Just as there isn’t one way to teach, there isn’t one way to coach. There is still much to be explored and studied when it comes to creating and implementing impactful coaching programs. Existing literature suggests that:

  • Coaching is most meaningful to teachers when it is content-specific and stimulates collaboration between coaches and teachers in a coaching relationship.
  • Long-term coaching is more impactful than one-shot professional development opportunities because it allows for more responsive coaching and relationship-building between the coach and teacher, in turn having the most impact on the teacher’s practice.
  • Coaching for technology integration should be based in the understanding that technology is in service of specific content and supports developing higher order skills as well as effective teaching practices.
What the Experts Say: 

There can be feeling of urgency in determining how to implement technology into classrooms. The authors contend that thoughtfully considering how teachers are trained to roll out, implement, and evolve the use of technology in their classrooms is a much-needed dose of slow and steady deliberateness.

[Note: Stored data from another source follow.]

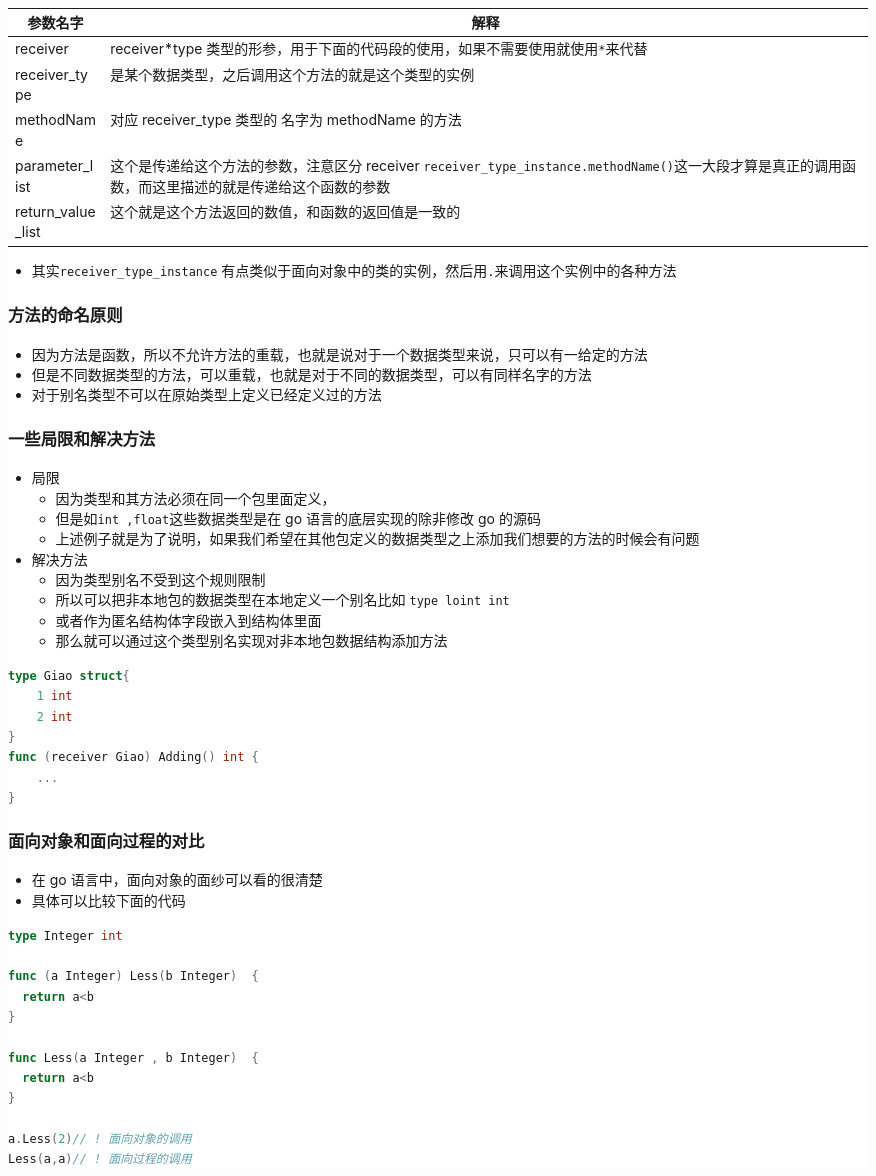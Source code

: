 | 参数名字          | 解释                                                                                                                                                  |
| ----------------- | ----------------------------------------------------------------------------------------------------------------------------------------------------- |
| receiver          | receiver*type 类型的形参，用于下面的代码段的使用，如果不需要使用就使用`*`来代替                                                                       |
| receiver_type     | 是某个数据类型，之后调用这个方法的就是这个类型的实例                                                                                                  |
| methodName        | 对应 receiver_type 类型的 名字为 methodName 的方法                                                                                                    |
| parameter_list    | 这个是传递给这个方法的参数，注意区分 receiver `receiver_type_instance.methodName()`这一大段才算是真正的调用函数，而这里描述的就是传递给这个函数的参数 |
| return_value_list | 这个就是这个方法返回的数值，和函数的返回值是一致的                                                                                                    |

- 其实`receiver_type_instance` 有点类似于面向对象中的类的实例，然后用`.`来调用这个实例中的各种方法

### 方法的命名原则

- 因为方法是函数，所以不允许方法的重载，也就是说对于一个数据类型来说，只可以有一给定的方法
- 但是不同数据类型的方法，可以重载，也就是对于不同的数据类型，可以有同样名字的方法
- 对于别名类型不可以在原始类型上定义已经定义过的方法

### 一些局限和解决方法

- 局限
  - 因为类型和其方法必须在同一个包里面定义，
  - 但是如`int ,float`这些数据类型是在 go 语言的底层实现的除非修改 go 的源码
  - 上述例子就是为了说明，如果我们希望在其他包定义的数据类型之上添加我们想要的方法的时候会有问题
- 解决方法
  - 因为类型别名不受到这个规则限制
  - 所以可以把非本地包的数据类型在本地定义一个别名比如 `type loint int`
  - 或者作为匿名结构体字段嵌入到结构体里面
  - 那么就可以通过这个类型别名实现对非本地包数据结构添加方法

```go
type Giao struct{
    1 int
    2 int
}
func (receiver Giao) Adding() int {
    ...
}

```

### 面向对象和面向过程的对比

- 在 go 语言中，面向对象的面纱可以看的很清楚
- 具体可以比较下面的代码

```go
type Integer int

func (a Integer) Less(b Integer)  {
  return a<b
}

func Less(a Integer , b Integer)  {
  return a<b
}

a.Less(2)// ! 面向对象的调用
Less(a,a)// ! 面向过程的调用
```
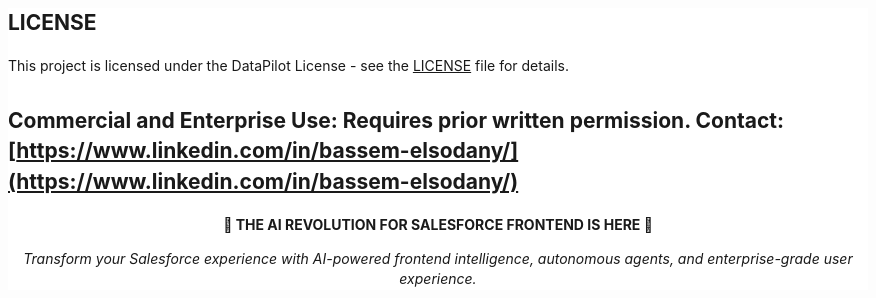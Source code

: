 ## **LICENSE**

This project is licensed under the DataPilot License - see the [LICENSE](../LICENSE) file for details.

**Commercial and Enterprise Use**: Requires prior written permission. Contact: [https://www.linkedin.com/in/bassem-elsodany/](https://www.linkedin.com/in/bassem-elsodany/)
---

<div align="center">

**🎨 THE AI REVOLUTION FOR SALESFORCE FRONTEND IS HERE 🎨**

*Transform your Salesforce experience with AI-powered frontend intelligence, autonomous agents, and enterprise-grade user experience.*

</div>
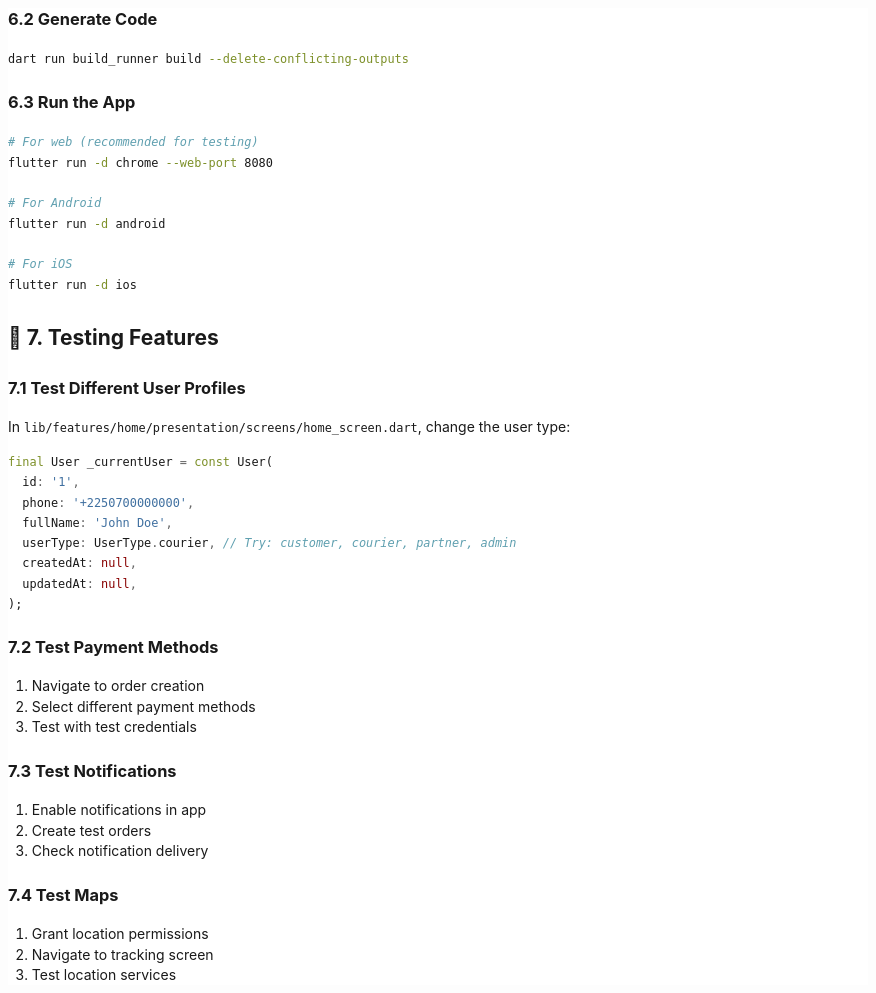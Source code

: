 ### 6.2 Generate Code

```bash
dart run build_runner build --delete-conflicting-outputs
```

### 6.3 Run the App

```bash
# For web (recommended for testing)
flutter run -d chrome --web-port 8080

# For Android
flutter run -d android

# For iOS
flutter run -d ios
```

## 🧪 7. Testing Features

### 7.1 Test Different User Profiles

In `lib/features/home/presentation/screens/home_screen.dart`, change the user type:

```dart
final User _currentUser = const User(
  id: '1',
  phone: '+2250700000000',
  fullName: 'John Doe',
  userType: UserType.courier, // Try: customer, courier, partner, admin
  createdAt: null,
  updatedAt: null,
);
```

### 7.2 Test Payment Methods

1. Navigate to order creation
2. Select different payment methods
3. Test with test credentials

### 7.3 Test Notifications

1. Enable notifications in app
2. Create test orders
3. Check notification delivery

### 7.4 Test Maps

1. Grant location permissions
2. Navigate to tracking screen
3. Test location services
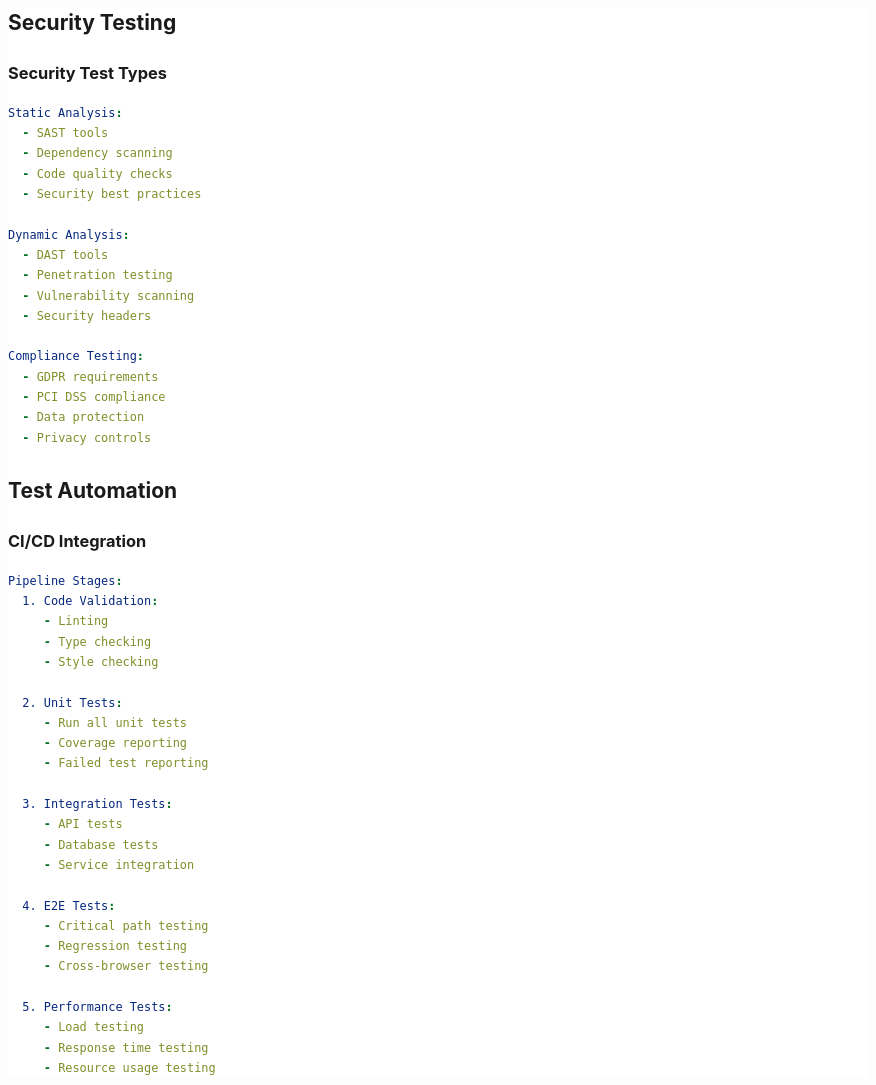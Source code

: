 ## Security Testing

### Security Test Types
```yaml
Static Analysis:
  - SAST tools
  - Dependency scanning
  - Code quality checks
  - Security best practices

Dynamic Analysis:
  - DAST tools
  - Penetration testing
  - Vulnerability scanning
  - Security headers

Compliance Testing:
  - GDPR requirements
  - PCI DSS compliance
  - Data protection
  - Privacy controls
```

## Test Automation

### CI/CD Integration
```yaml
Pipeline Stages:
  1. Code Validation:
     - Linting
     - Type checking
     - Style checking
     
  2. Unit Tests:
     - Run all unit tests
     - Coverage reporting
     - Failed test reporting
     
  3. Integration Tests:
     - API tests
     - Database tests
     - Service integration
     
  4. E2E Tests:
     - Critical path testing
     - Regression testing
     - Cross-browser testing
     
  5. Performance Tests:
     - Load testing
     - Response time testing
     - Resource usage testing
```
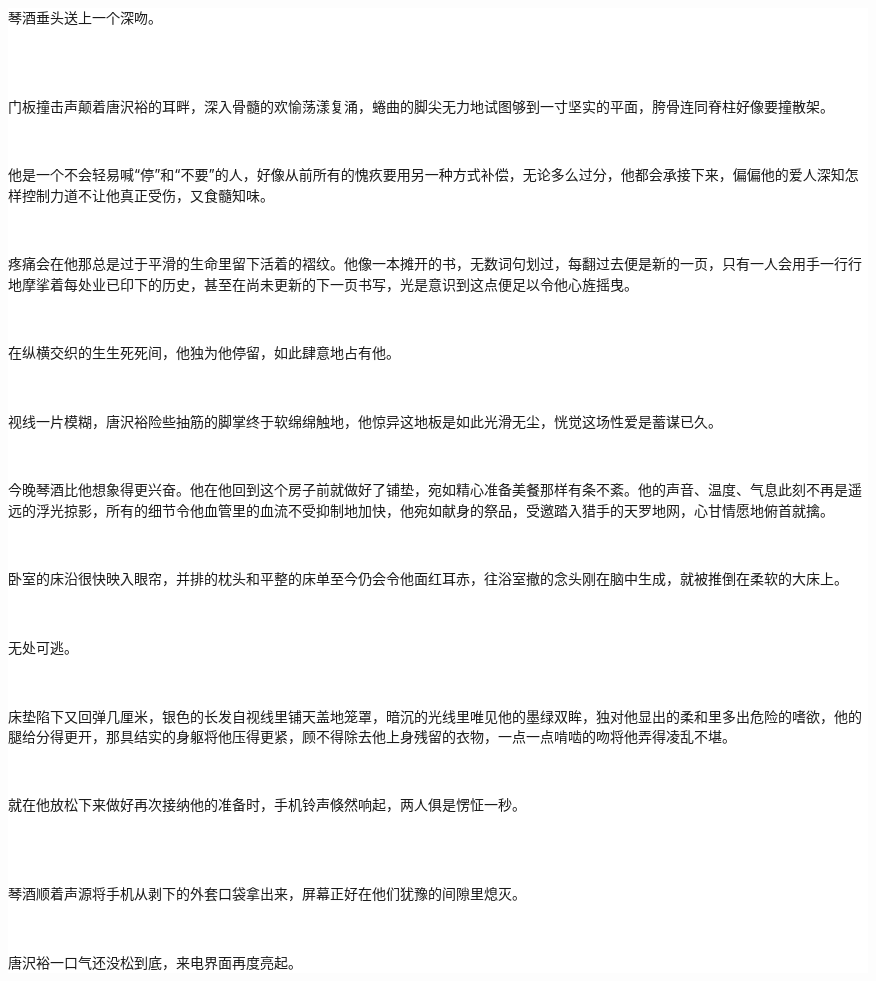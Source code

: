 琴酒垂头送上一个深吻。


<br>

<br>

门板撞击声颠着唐沢裕的耳畔，深入骨髓的欢愉荡漾复涌，蜷曲的脚尖无力地试图够到一寸坚实的平面，胯骨连同脊柱好像要撞散架。


<br>

他是一个不会轻易喊“停”和“不要”的人，好像从前所有的愧疚要用另一种方式补偿，无论多么过分，他都会承接下来，偏偏他的爱人深知怎样控制力道不让他真正受伤，又食髓知味。

<br>


疼痛会在他那总是过于平滑的生命里留下活着的褶纹。他像一本摊开的书，无数词句划过，每翻过去便是新的一页，只有一人会用手一行行地摩挲着每处业已印下的历史，甚至在尚未更新的下一页书写，光是意识到这点便足以令他心旌摇曳。

<br>


在纵横交织的生生死死间，他独为他停留，如此肆意地占有他。


<br>

视线一片模糊，唐沢裕险些抽筋的脚掌终于软绵绵触地，他惊异这地板是如此光滑无尘，恍觉这场性爱是蓄谋已久。

<br>


今晚琴酒比他想象得更兴奋。他在他回到这个房子前就做好了铺垫，宛如精心准备美餐那样有条不紊。他的声音、温度、气息此刻不再是遥远的浮光掠影，所有的细节令他血管里的血流不受抑制地加快，他宛如献身的祭品，受邀踏入猎手的天罗地网，心甘情愿地俯首就擒。

<br>


卧室的床沿很快映入眼帘，并排的枕头和平整的床单至今仍会令他面红耳赤，往浴室撤的念头刚在脑中生成，就被推倒在柔软的大床上。

<br>


无处可逃。


<br>

床垫陷下又回弹几厘米，银色的长发自视线里铺天盖地笼罩，暗沉的光线里唯见他的墨绿双眸，独对他显出的柔和里多出危险的嗜欲，他的腿给分得更开，那具结实的身躯将他压得更紧，顾不得除去他上身残留的衣物，一点一点啃啮的吻将他弄得凌乱不堪。

<br>


就在他放松下来做好再次接纳他的准备时，手机铃声倏然响起，两人俱是愣怔一秒。


<br>

<br>

琴酒顺着声源将手机从剥下的外套口袋拿出来，屏幕正好在他们犹豫的间隙里熄灭。

<br>


唐沢裕一口气还没松到底，来电界面再度亮起。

Program administrators and instructors will find the resource is helpful in understanding how adult learners learn and the different ways to assess student learning. It can also be used to foster higher-order thinking skills in teachers and help them model the skill sets and mindset that will positively impact students lives. 

Uses will note that the theoretical framework underlying the narrative is not specifically from the field of adult education, but education more broadly. However, all the techniques and recommendations within the resource can be meaningfully applied in adult education classrooms.